[Data section]
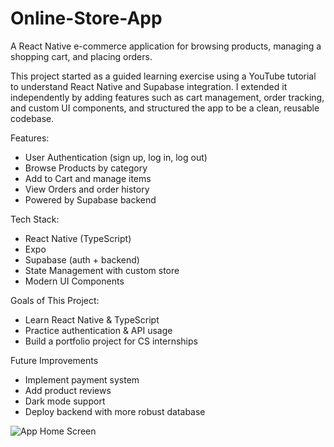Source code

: # Online-Store-App
A React Native e-commerce application for browsing products, managing a shopping cart, and placing orders.

This project started as a guided learning exercise using a YouTube tutorial to understand React Native and Supabase integration. 
I extended it independently by adding features such as cart management, order tracking, and custom UI components, and structured the app to be a clean, reusable codebase.

Features:
- User Authentication (sign up, log in, log out)
- Browse Products by category
- Add to Cart and manage items
- View Orders and order history
- Powered by Supabase backend

Tech Stack:
- React Native (TypeScript)
- Expo
- Supabase (auth + backend)
- State Management with custom store
- Modern UI Components

Goals of This Project:
- Learn React Native & TypeScript
- Practice authentication & API usage
- Build a portfolio project for CS internships

Future Improvements
- Implement payment system
- Add product reviews
- Dark mode support
- Deploy backend with more robust database

![App Home Screen](assets/images/Screenshot_2025-08-26_165058.png)
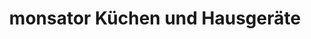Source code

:---
title: "monsator Küchen und Hausgeräte"
url: /magdeburg/monsator-kuechen-und-hausgeraete/
shop: Küchen
---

[Instructions for the task]
Once you have read the records above, say how many of their lines contain the word "React", giving only that figure.

[Response to the exercise]
4